Gardening Vivian | 02 Nov 2010 02:39 pm

Foliage Plants in Flower Colors

If you’ve always thought of foliage plants as green, you’re in for a nice surprise. Gay-as-a-rainbow foliage is not as rare as you may think. Some kinds are seasonal, like the fancy-leaf caladium in shadings of pink, red, and white with green. This particular variety grows from tubers indoors in cold weather, in shaded spots outdoors in summer. Others, like coleus, are year-rounders.

Your florist or greenhouse man sells short, bushy plants each spring to set into outdoor flower beds and borders. But you can have these plants indoors, too; they’re quite easy to root from stem cuttings, and they will grow willingly from seed. Choose from a wide variety of reds, yellows, and oranges, with or without a mixture of green in the ruffle-edged leaves.

Crotons are grown as shrubs in the deep south, as house plants elsewhere. They do demand high humidity, however, so you may have to supplement the moisture in your home during the winter months.

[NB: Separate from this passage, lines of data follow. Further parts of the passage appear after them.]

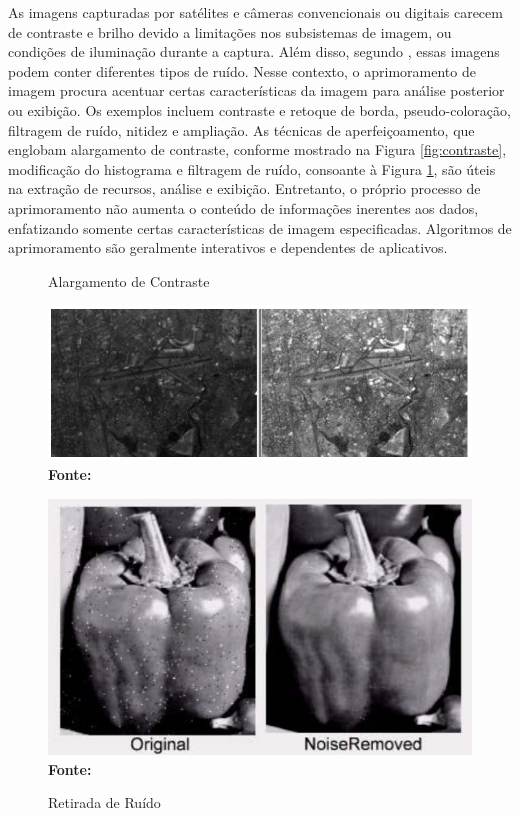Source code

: As imagens capturadas por satélites e câmeras convencionais ou digitais carecem de contraste e brilho devido a limitações nos subsistemas de imagem, ou condições de iluminação durante a captura. Além disso, segundo , essas imagens podem conter diferentes tipos de ruído. Nesse contexto, o aprimoramento de imagem procura acentuar certas características da imagem para análise posterior ou exibição. Os exemplos incluem contraste e retoque de borda, pseudo-coloração, filtragem de ruído, nitidez e ampliação. As técnicas de aperfeiçoamento, que englobam alargamento de contraste, conforme mostrado na Figura \ref{fig:contraste}, modificação do histograma e filtragem de ruído, consoante à Figura \ref{fig:ruido}, são úteis na extração de recursos, análise e exibição. Entretanto, o próprio processo de aprimoramento não aumenta o conteúdo de informações inerentes aos dados, enfatizando somente certas características de imagem especificadas. Algoritmos de aprimoramento são geralmente interativos e dependentes de aplicativos.

\begin{figure}[ht]
\centering
\begin{minipage}[b]{0.45\linewidth}
\centering
\caption{Alargamento de Contraste}
\includegraphics[width=\textwidth]{figuras/Alargamento de Contraste.png}
\label{fig:contraste}
\vspace{-0.2cm}
\textbf{\footnotesize Fonte: \cite{techniques}}
\end{minipage}
\hspace{0.5cm}
\begin{minipage}[b]{0.45\linewidth}
\centering
\caption{Retirada de Ruído}
\includegraphics[width=\textwidth]{figuras/Retirada de Ruido.png}
\label{fig:ruido}
\vspace{-0.2cm}
\textbf{\footnotesize Fonte: \cite{techniques}}
\end{minipage}
\end{figure}



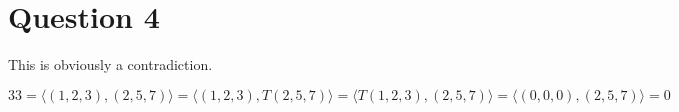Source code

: \section*{Question 4}
This is obviously a contradiction.

$ 33 = \langle (1,2,3), (2,5,7) \rangle = \langle (1,2,3), T(2,5,7) \rangle = \langle T(1,2,3), (2,5,7) \rangle = \langle (0,0,0), (2,5,7) \rangle = 0 $
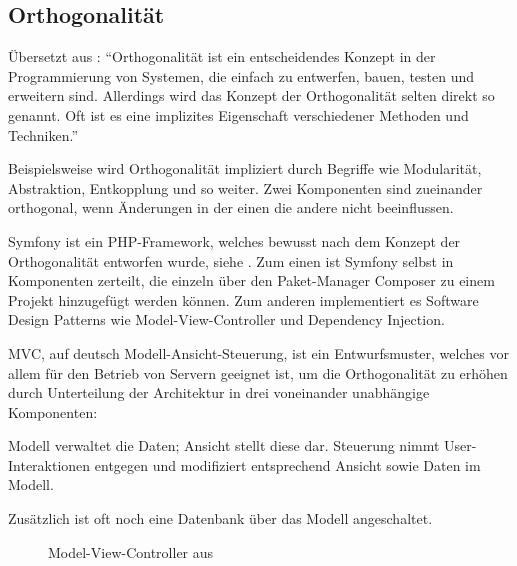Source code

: \subsection{Orthogonalität}

Übersetzt aus \cite[Seite 92]{thomas2019pragmatic}: "`Orthogonalität ist ein entscheidendes Konzept in der Programmierung von Systemen, die einfach zu entwerfen, bauen, testen und erweitern sind. Allerdings wird das Konzept der Orthogonalität selten direkt so genannt. Oft ist es eine implizites Eigenschaft verschiedener Methoden und Techniken."'

Beispielsweise wird Orthogonalität impliziert durch Begriffe wie Modularität, Abstraktion, Entkopplung und so weiter. Zwei Komponenten sind zueinander orthogonal, wenn Änderungen in der einen die andere nicht beeinflussen. 

Symfony ist ein PHP-Framework, welches bewusst nach dem Konzept der Orthogonalität entworfen wurde, siehe \cite{potencier2022symfony}. Zum einen ist Symfony selbst in Komponenten zerteilt, die einzeln über den Paket-Manager Composer \cite{composer} zu einem Projekt hinzugefügt werden können. Zum anderen implementiert es Software Design Patterns wie Model-View-Controller und Dependency Injection.


MVC, auf deutsch Modell-Ansicht-Steuerung, ist ein Entwurfsmuster, welches vor allem für den Betrieb von Servern geeignet ist, um die Orthogonalität zu erhöhen durch Unterteilung der Architektur in drei voneinander unabhängige Komponenten:

Modell verwaltet die Daten; Ansicht stellt diese dar. Steuerung nimmt User-Interaktionen entgegen und modifiziert entsprechend Ansicht sowie Daten im Modell.

Zusätzlich ist oft noch eine Datenbank über das Modell angeschaltet. 

\begin{figure}[H]
    \centering
    \setlength{\fboxsep}{12pt}\color{black!20}
    \normalcolor\vspace{-0.2em}\caption{Model-View-Controller aus \cite[Seite 177]{voorhees2020guide}}
\end{figure}

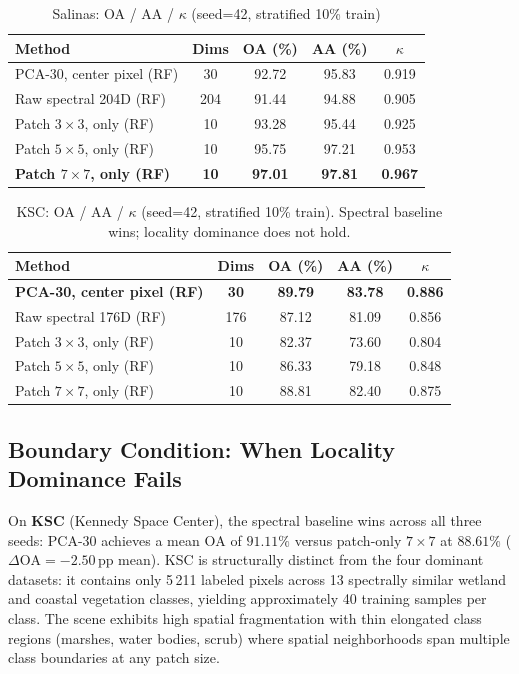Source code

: \documentclass[journal]{IEEEtran}
\newcommand{\pp}{\,\text{pp}}
\newcommand{\OA}{\ensuremath{\mathrm{OA}}}
\begin{document}
\begin{table}[t]
\centering
\caption{Salinas: OA / AA / $\kappa$ (seed=42, stratified 10\% train)}
\label{tab:salinas}
\begin{tabular}{lcccc}
\toprule
Method & Dims & OA (\%) & AA (\%) & $\kappa$ \\
\midrule
PCA-30, center pixel (RF)    & 30  & 92.72 & 95.83 & 0.919 \\
Raw spectral 204D (RF)       & 204 & 91.44 & 94.88 & 0.905 \\
Patch $3{\times}3$, only (RF)& 10  & 93.28 & 95.44 & 0.925 \\
Patch $5{\times}5$, only (RF)& 10  & 95.75 & 97.21 & 0.953 \\
\textbf{Patch $7{\times}7$, only (RF)}
                             &\textbf{10}&\textbf{97.01}&\textbf{97.81}&\textbf{0.967}\\
\bottomrule
\end{tabular}
\end{table}

\begin{table}[t]
\centering
\caption{KSC: OA / AA / $\kappa$ (seed=42, stratified 10\% train).
         Spectral baseline wins; locality dominance does not hold.}
\label{tab:ksc}
\begin{tabular}{lcccc}
\toprule
Method & Dims & OA (\%) & AA (\%) & $\kappa$ \\
\midrule
\textbf{PCA-30, center pixel (RF)} &\textbf{30} &\textbf{89.79}&\textbf{83.78}&\textbf{0.886}\\
Raw spectral 176D (RF)       & 176 & 87.12 & 81.09 & 0.856 \\
Patch $3{\times}3$, only (RF)& 10  & 82.37 & 73.60 & 0.804 \\
Patch $5{\times}5$, only (RF)& 10  & 86.33 & 79.18 & 0.848 \\
Patch $7{\times}7$, only (RF)& 10  & 88.81 & 82.40 & 0.875 \\
\bottomrule
\end{tabular}
\end{table}

\subsection{Boundary Condition: When Locality Dominance Fails}

On \textbf{KSC} (Kennedy Space Center), the spectral baseline wins
across all three seeds: PCA-30 achieves a mean $\OA$ of $91.11\%$
versus patch-only $7{\times}7$ at $88.61\%$ ($\Delta\OA{=}-2.50\pp$
mean). KSC is structurally distinct from the four dominant datasets:
it contains only 5\,211 labeled pixels across 13 spectrally similar
wetland and coastal vegetation classes, yielding approximately 40
training samples per class. The scene exhibits high spatial
fragmentation with thin elongated class regions (marshes, water
bodies, scrub) where spatial neighborhoods span multiple class
boundaries at any patch size.
\end{document}
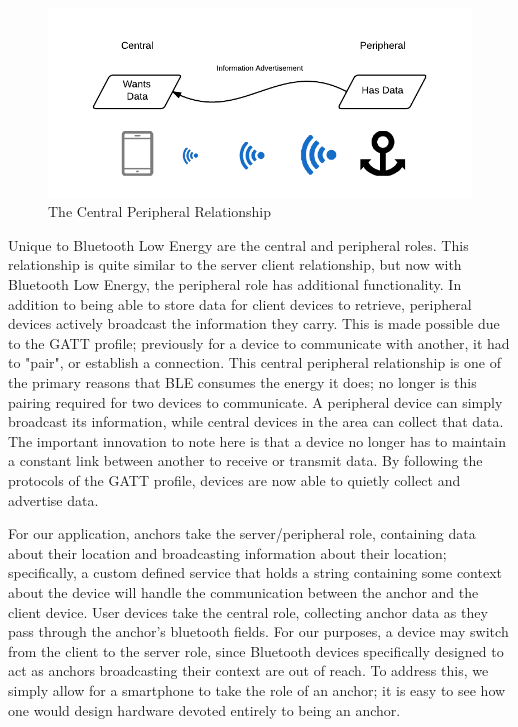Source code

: \documentclass{sig-alternate}
\begin{document}
\begin{figure}[h!]
	\begin{center}
		\includegraphics[width=1.00\linewidth]{central_peripheral}
	\end{center}
	\vspace{-12pt}
	\caption{The Central Peripheral Relationship}
	\label{fig:Central Peripheral}
\end{figure}

Unique to Bluetooth Low Energy are the central and peripheral roles.
This relationship is quite similar to the server client relationship,
but now with Bluetooth Low Energy, the peripheral role has 
additional functionality. In addition to being able to store data 
for client devices to retrieve, peripheral devices actively broadcast
the information they carry. This is made possible due to the 
GATT profile; previously for a device to communicate with 
another, it had to "pair", or establish a connection. This 
central peripheral relationship is one of the primary reasons
that BLE consumes the energy it does; no longer is this 
pairing required for two devices to communicate. A
peripheral device can simply broadcast its information,
while central devices in the area can collect that data. The
important innovation to note here is that a device no longer
has to maintain a constant link between another to receive
or transmit data. By following the protocols of the GATT profile,
devices are now able to quietly collect and advertise data.

For our application, anchors take the server/peripheral role,
containing data about their location and broadcasting information
about their location; specifically, a custom defined service that
holds a string containing some context about the device will 
handle the communication between the anchor and the client
device. User devices take the central role, collecting anchor 
data as they pass through the anchor's bluetooth fields. 
For our purposes, a device may switch from the client to
the server role, since Bluetooth devices specifically designed
to act as anchors broadcasting their context are out of reach.
To address this, we simply allow for a smartphone to take
the role of an anchor; it is easy to see how one would design
hardware devoted entirely to being an anchor. 
\end{document}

Among other colorful foliage plants are begonias, velvet plant, calathea, episcia (also called flame violet), red-nerved fittonia, some of the tradescan- tias, maranta, Cissus discolor, and several of the ‘fancy-leaf’ geraniums, as well as Joseph’s coat (Alternanthera).

In general (there are a few exceptions), the more colorful the foliage, the brighter the indoor light a plant requires in order to maintain its most brilliant display. It won’t take you very long to find out if the sun is insufficient, as the colors in new foliage will be paler or absent.

What constitutes the proper amount of light for a given variety of plant is a question many beginners find puzzling. Once you realize that the brightest winter sun indoors is but a tiny fraction in strength of full sun light outdoors in summer, this will help you understand house plant requirements.